Friday, July 9, 2010

Change

            After a long stretch of unseasonable cold, yesterday was deliciously hot, to the point of being sticky. We spent the whole afternoon outdoors, and knew we’d remember the day fondly as one of our last in Vancouver’s gorgeous summers.
            Late last night my friend Kirk came over, cracked open a beer with me on the front porch, and we discussed deep matters and prayed together. I gently rocked little Joshua in my large hands as we talked about the difference between lip service faith and change.
            “Change,” I told Kirk, “Is what scientists need to see in order for them to classify something as alive. Without change, they don’t call it a living thing.” I paused, then said, “I think the same could be said of our spiritual lives. If we don’t change, we’re dead.”
            I think a lot of times we fear change. Change is hard, and oftentimes painful. None of us take to it well – and I think that makes perfect sense – we love to have our rhythms and stability, there’s nothing wrong with that. But without risking and seeking more in life, we’ll never be the people we were designed to be.
            As we were discussing these things, Joshua squirmed. I looked down at him, “Speaking of changing…”
            As Joshua started to cry I handed him to Kirk and ran inside to grab a diaper. Joshua has been edgy for a few weeks now. He cries every time he even has a hint of pee in his diaper. Heck, he seems to cry about nearly everything.
            When we started praying I looked down at the little dude in my hand and naturally started to pray for him. “God, give him a good night sleep. Help him to feel better.”
            I was shocked this morning when Michelle came downstairs and Joshua was completely content. “How’d it go last night?”
            “Great.” Michelle smiled at me.
            “Woah.” I shook my head in disbelief. Michelle hasn’t had a good night’s rest in a couple of weeks, and she actually looked rested!
            We sat on the porch and discussed our plans for the day – we’re throwing our big going away party tonight, and need to move all the boxes into the front room to make our home more hospitable. Joshua sat happily the whole time we talked. I’d had an epiphany about him last night, and I shared it with Michelle, “I want you to feed him at the most every two hours.”
            Michelle nodded her head.
            “His stomach is probably uncomfortable with eating so regularly, and he’s only getting the first stuff from the milk, not the full rich stuff that comes with longer feedings.”
            Michelle continued to nod her head.
            “If he starts rooting for the nipple, give him a rubber one, unless it’s been a minimum of two hours.”
            We agreed to go with this new plan, and looked at our boy in amazement. He’d been quiet the entire time we sat on the front porch. Could this be our colicky son?

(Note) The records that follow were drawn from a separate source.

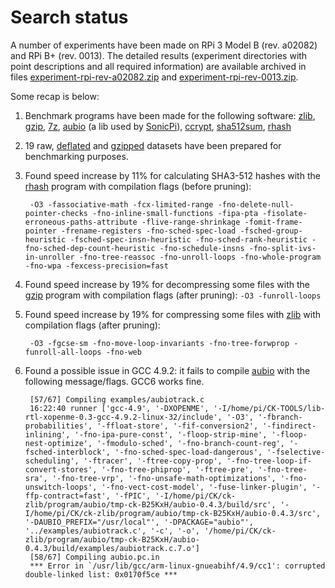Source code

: 
# Search status

A number of experiments have been made on RPi 3 Model B (rev. a02082) and RPi B+ (rev. 0013). The detailed results
(experiment directories with point descriptions and all required information) are available archived in files 
[experiment-rpi-rev-a02082.zip](./experiment-rpi-rev-a02082.zip) and 
[experiment-rpi-rev-0013.zip](./experiment-rpi-rev-0013.zip).

Some recap is below:

1. Benchmark programs have been made for the following software: [zlib][], [gzip][], [7z][], [aubio][] (a lib used by [SonicPi][]), [ccrypt][], [sha512sum][], [rhash][]

1. 19 raw, [deflated][zlib] and [gzipped][gzip] datasets have been prepared for benchmarking purposes.

1. Found speed increase by 11% for calculating SHA3-512 hashes with the [rhash][] program with compilation flags (before pruning):

        -O3 -fassociative-math -fcx-limited-range -fno-delete-null-pointer-checks -fno-inline-small-functions -fipa-pta -fisolate-erroneous-paths-attribute -flive-range-shrinkage -fomit-frame-pointer -frename-registers -fno-sched-spec-load -fsched-group-heuristic -fsched-spec-insn-heuristic -fno-sched-rank-heuristic -fno-sched-dep-count-heuristic -fno-schedule-insns -fno-split-ivs-in-unroller -fno-tree-reassoc -fno-unroll-loops -fno-whole-program -fno-wpa -fexcess-precision=fast

1. Found speed increase by 19% for decompressing some files with the [gzip][] program with compilation flags (after pruning): `-O3 -funroll-loops`

1. Found speed increase by 19% for compressing some files with [zlib][] with compilation flags (after pruning): 

        -O3 -fgcse-sm -fno-move-loop-invariants -fno-tree-forwprop -funroll-all-loops -fno-web 

1. Found a possible issue in GCC 4.9.2: it fails to compile [aubio][] with the following message/flags. GCC6 works fine.

        [57/67] Compiling examples/aubiotrack.c
        16:22:40 runner ['gcc-4.9', '-DXOPENME', '-I/home/pi/CK-TOOLS/lib-rtl-xopenme-0.3-gcc-4.9.2-linux-32/include', '-O3', '-fbranch-probabilities', '-ffloat-store', '-fif-conversion2', '-findirect-inlining', '-fno-ipa-pure-const', '-floop-strip-mine', '-floop-nest-optimize', '-fmodulo-sched', '-fno-branch-count-reg', '-fsched-interblock', '-fno-sched-spec-load-dangerous', '-fselective-scheduling', '-ftracer', '-ftree-copy-prop', '-fno-tree-loop-if-convert-stores', '-fno-tree-phiprop', '-ftree-pre', '-fno-tree-sra', '-fno-tree-vrp', '-fno-unsafe-math-optimizations', '-fno-unswitch-loops', '-fno-vect-cost-model', '-fuse-linker-plugin', '-ffp-contract=fast', '-fPIC', '-I/home/pi/CK/ck-zlib/program/aubio/tmp-ck-B25KxH/aubio-0.4.3/build/src', '-I/home/pi/CK/ck-zlib/program/aubio/tmp-ck-B25KxH/aubio-0.4.3/src', '-DAUBIO_PREFIX="/usr/local"', '-DPACKAGE="aubio"', '../examples/aubiotrack.c', '-c', '-o', '/home/pi/CK/ck-zlib/program/aubio/tmp-ck-B25KxH/aubio-0.4.3/build/examples/aubiotrack.c.7.o']
        [58/67] Compiling aubio.pc.in
        *** Error in `/usr/lib/gcc/arm-linux-gnueabihf/4.9/cc1': corrupted double-linked list: 0x0170f5ce ***

[zlib]: http://www.zlib.net/
[gzip]: http://www.gzip.org/
[7z]: http://www.7-zip.org/
[aubio]: https://aubio.org/
[SonicPi]: http://sonic-pi.net/
[ccrypt]: http://ccrypt.sourceforge.net/
[sha512sum]: https://www.gnu.org/software/coreutils/coreutils.html
[rhash]: https://packages.debian.org/jessie/rhash
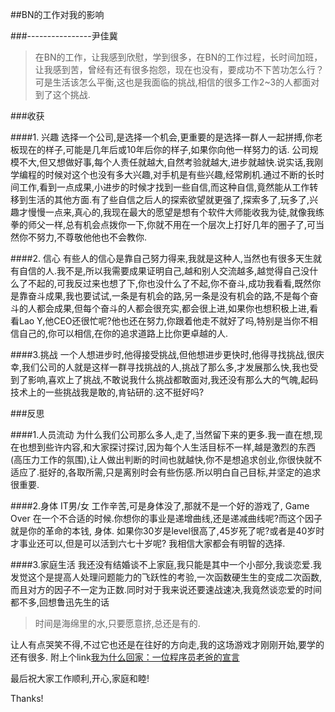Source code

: ##BN的工作对我的影响

###----------------尹佳冀

>在BN的工作，让我感到欣慰，学到很多，在BN的工作过程，长时间加班，让我感到苦，曾经有还有很多抱怨，现在也没有，要成功不下苦功怎么行？可是生活该怎么平衡,这也是我面临的挑战,相信的很多工作2~3的人都面对到了这个挑战.

###收获

####1. 兴趣
选择一个公司,是选择一个机会,更重要的是选择一群人一起拼搏,你老板现在的样子,可能是几年后或10年后你的样子,如果你向他一样努力的话.
公司规模不大,但又想做好事,每个人责任就越大,自然考验就越大,进步就越快.说实话,我刚学编程的时候对这个也没有多大兴趣,对手机是有些兴趣,经常刷机.通过不断的长时间工作,看到一点成果,小进步的时候才找到一些自信,而这种自信,竟然能从工作转移到生活的其他方面.有了些自信之后人的探索欲望就更强了,探索多了,玩多了,兴趣才慢慢一点来,真心的,我现在最大的愿望是想有个软件大师能收我为徒,就像我练拳的师父一样,总有机会点拨你一下,你就不用在一个层次上打好几年的圈子了,可当然你不努力,不尊敬他他也不会教你.

####2. 信心
有些人的信心是靠自己努力得来,我就是这种人,当然也有很多天生就有自信的人.我不是,所以我需要成果证明自己,越和别人交流越多,越觉得自己没什么了不起的,可我反过来也想了下,你也没什么了不起,你不奋斗,成功我看看,既然你是靠奋斗成果,我也要试试,一条是有机会的路,另一条是没有机会的路,不是每个奋斗的人都会成果,但每个奋斗的人都会很充实,都会很上进,如果你也想积极上进,看看Lao Y,他CEO还很忙呢?他也还在努力,你跟着他走不就好了吗,特别是当你不相信自己的,你可以相信,在你的追求道路上比你更卓越的人.

####3.挑战
一个人想进步时,他得接受挑战,但他想进步更快时,他得寻找挑战,很庆幸,我们公司的人就是这样一群寻找挑战的人,挑战了那么多,才发展那么快,我也受到了影响,喜欢上了挑战,不敢说我什么挑战都敢面对,我还没有那么大的气魄,起码技术上的一些挑战我是敢的,肯钻研的.这不挺好吗?

###反思

####1.人员流动
为什么我们公司那么多人,走了,当然留下来的更多.我一直在想,现在也想到些许内容,和大家探讨探讨,因为每个人生活目标不一样,越是激烈的东西(高压力工作的氛围),让人做出判断的时间也就越快,你不是想追求创业,你很快就不适应了.挺好的,各取所需,只是离别时会有些伤感.所以明白自己目标,并坚定的追求很重要.

####2.身体
IT男/女 工作辛苦,可是身体没了,那就不是一个好的游戏了, Game Over 在一个不合适的时候.你想你的事业是递增曲线,还是递减曲线呢?而这个因子就是你的革命的本钱, 身体. 如果你30岁是level很高了,45岁死了呢?或者是40岁时才事业还可以,但是可以活到六七十岁呢? 我相信大家都会有明智的选择.

####3.家庭生活
我还没有结婚谈不上家庭,我只能是其中一个小部分,我谈恋爱.我发觉这个是提高人处理问题能力的飞跃性的考验,一次函数硬生生的变成二次函数,而且对方的因子不一定为正数.同时对于我来说还要速战速决,我竟然谈恋爱的时间都不多,回想鲁迅先生的话

>时间是海绵里的水,只要愿意挤,总还是有的.

让人有点哭笑不得,不过它也还是在往好的方向走,我的这场游戏才刚刚开始,要学的还有很多.
附上个link[我为什么回家：一位程序员老爸的宣言](http://blog.jobbole.com/36159/)

最后祝大家工作顺利,开心,家庭和睦!

Thanks!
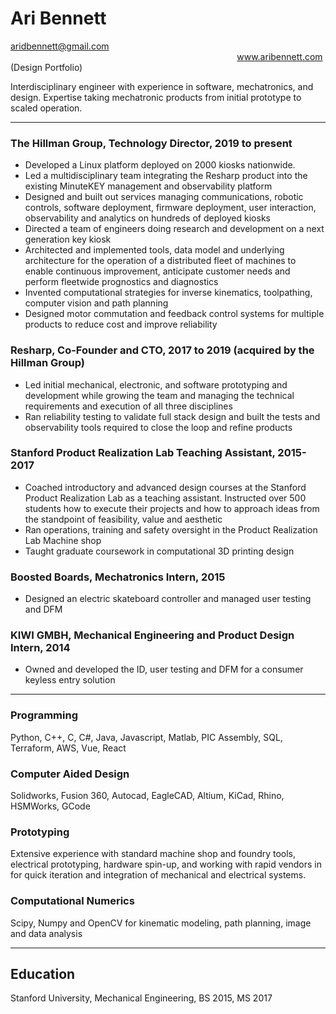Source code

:# Ari Bennett
aridbennett@gmail.com &nbsp;&nbsp;&nbsp;&nbsp;&nbsp;&nbsp;&nbsp;&nbsp;&nbsp;&nbsp;&nbsp;&nbsp;&nbsp;&nbsp;&nbsp;&nbsp;&nbsp;&nbsp;&nbsp;&nbsp;&nbsp;&nbsp;&nbsp;&nbsp;&nbsp;&nbsp;&nbsp;&nbsp;&nbsp;&nbsp;&nbsp;&nbsp;&nbsp;&nbsp;&nbsp;&nbsp;&nbsp;&nbsp;&nbsp;&nbsp;&nbsp;&nbsp;&nbsp;&nbsp;&nbsp;&nbsp;&nbsp;&nbsp;&nbsp;&nbsp;&nbsp;&nbsp;&nbsp;&nbsp;&nbsp;&nbsp;&nbsp;&nbsp;&nbsp;&nbsp;&nbsp;&nbsp;&nbsp;&nbsp;&nbsp;&nbsp;&nbsp;&nbsp;&nbsp;&nbsp;&nbsp;&nbsp;&nbsp;&nbsp;&nbsp;&nbsp;&nbsp;&nbsp;&nbsp;&nbsp;&nbsp;&nbsp;&nbsp;&nbsp;&nbsp;&nbsp;&nbsp;&nbsp;&nbsp;&nbsp;&nbsp; www.aribennett.com (Design Portfolio)

Interdisciplinary engineer with experience in software, mechatronics, and design. Expertise taking mechatronic products from initial prototype to scaled operation.  

---

### The Hillman Group, Technology Director, 2019 to present  
* Developed a Linux platform deployed on 2000 kiosks nationwide.
* Led a multidisciplinary team integrating the Resharp product into the existing MinuteKEY management and observability platform
* Designed and built out services managing communications, robotic controls, software deployment, firmware deployment, user interaction, observability and analytics on hundreds of deployed kiosks
* Directed a team of engineers doing research and development on a next generation key kiosk
* Architected and implemented tools, data model and underlying architecture for the operation of a distributed fleet of machines to enable continuous improvement, anticipate customer needs and perform fleetwide prognostics and diagnostics
* Invented computational strategies for inverse kinematics, toolpathing, computer vision and path planning
* Designed motor commutation and feedback control systems for multiple products to reduce cost and improve reliability
### Resharp, Co-Founder and CTO, 2017 to 2019 (acquired by the Hillman Group)
* Led initial mechanical, electronic, and software prototyping and development while growing the team and managing the technical requirements and execution of all three disciplines
* Ran reliability testing to validate full stack design and built the tests and observability tools required to close the loop and refine products
### Stanford Product Realization Lab Teaching Assistant, 2015-2017  
* Coached introductory and advanced design courses at the Stanford Product Realization Lab as a teaching assistant. Instructed over 500 students how to execute their projects and how to approach ideas from the standpoint of feasibility, value and aesthetic
* Ran operations, training and safety oversight in the Product Realization Lab Machine shop
* Taught graduate coursework in computational 3D printing design
### Boosted Boards, Mechatronics Intern, 2015  
* Designed an electric skateboard controller and managed user testing and DFM
### KIWI GMBH, Mechanical Engineering and Product Design Intern, 2014 
* Owned and developed the ID, user testing and DFM for a consumer keyless entry solution

---

### Programming
Python, C++, C, C#, Java, Javascript, Matlab, PIC Assembly, SQL, Terraform, AWS, Vue, React
### Computer Aided Design
Solidworks, Fusion 360, Autocad, EagleCAD, Altium, KiCad, Rhino, HSMWorks, GCode
### Prototyping
Extensive experience with standard machine shop and foundry tools, electrical prototyping, hardware spin-up, and working with rapid vendors in for quick iteration and integration of mechanical and electrical systems.
### Computational Numerics
Scipy, Numpy and OpenCV for kinematic modeling, path planning, image and data analysis

---

## Education
Stanford University, Mechanical Engineering, BS 2015, MS 2017


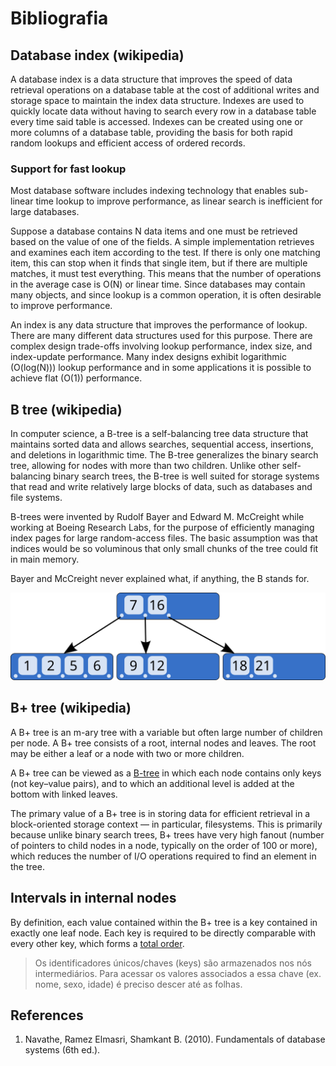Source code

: # Bibliografia

## Database index (wikipedia)

A database index is a data structure that improves the speed of data retrieval operations on a database table at the cost of additional writes and storage space to maintain the index data structure. Indexes are used to quickly locate data without having to search every row in a database table every time said table is accessed. Indexes can be created using one or more columns of a database table, providing the basis for both rapid random lookups and efficient access of ordered records. 

### Support for fast lookup

Most database software includes indexing technology that enables sub-linear time lookup to improve performance, as linear search is inefficient for large databases.

Suppose a database contains N data items and one must be retrieved based on the value of one of the fields. A simple implementation retrieves and examines each item according to the test. If there is only one matching item, this can stop when it finds that single item, but if there are multiple matches, it must test everything. This means that the number of operations in the average case is O(N) or linear time. Since databases may contain many objects, and since lookup is a common operation, it is often desirable to improve performance.

An index is any data structure that improves the performance of lookup. There are many different data structures used for this purpose. There are complex design trade-offs involving lookup performance, index size, and index-update performance. Many index designs exhibit logarithmic (O(log(N))) lookup performance and in some applications it is possible to achieve flat (O(1)) performance.

## B tree (wikipedia)

In computer science, a B-tree is a self-balancing tree data structure that maintains sorted data and allows searches, sequential access, insertions, and deletions in logarithmic time. The B-tree generalizes the binary search tree, allowing for nodes with more than two children. Unlike other self-balancing binary search trees, the B-tree is well suited for storage systems that read and write relatively large blocks of data, such as databases and file systems.

B-trees were invented by Rudolf Bayer and Edward M. McCreight while working at Boeing Research Labs, for the purpose of efficiently managing index pages for large random-access files. The basic assumption was that indices would be so voluminous that only small chunks of the tree could fit in main memory.

Bayer and McCreight never explained what, if anything, the B stands for.

<img src="imgs/B-tree.svg">

## B+ tree (wikipedia)

A B+ tree is an m-ary tree with a variable but often large number of children per node. A B+ tree consists of a root, internal nodes and leaves. The root may be either a leaf or a node with two or more children.

A B+ tree can be viewed as a [B-tree](#b-tree-wikipedia) in which each node contains only keys (not key–value pairs), and to which an additional level is added at the bottom with linked leaves.

The primary value of a B+ tree is in storing data for efficient retrieval in a block-oriented storage context — in particular, filesystems. This is primarily because unlike binary search trees, B+ trees have very high fanout (number of pointers to child nodes in a node, typically on the order of 100 or more), which reduces the number of I/O operations required to find an element in the tree.

## Intervals in internal nodes

By definition, each value contained within the B+ tree is a key contained in exactly one leaf node. Each key is required to be directly comparable with every other key, which forms a [total order](https://en.wikipedia.org/wiki/Total_order).

> Os identificadores únicos/chaves (keys) são armazenados nos nós intermediários. Para acessar os valores associados a essa chave (ex. nome, sexo, idade) é preciso descer até as folhas.

## References

1. Navathe, Ramez Elmasri, Shamkant B. (2010). Fundamentals of database systems (6th ed.).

            I felt his diaper. It was full. I went inside to change him, and although it was full of both poo and pee, he didn’t even peep the entire time! For the first time ever, Joshua didn’t cry once when I changed him, and I stared at him in shock. “Joshua! You’re such a delight today! My little bean! My little J-Bean! Look at how happy you are!”
            Joshua stared up at me with wide blue eyes, and I felt a deep love for him – probably the most I’ve felt since he was born. It’s amazing what a difference a happy kid makes. Boy, am I ever happy that he’s changed (in more ways than one, I’m sure).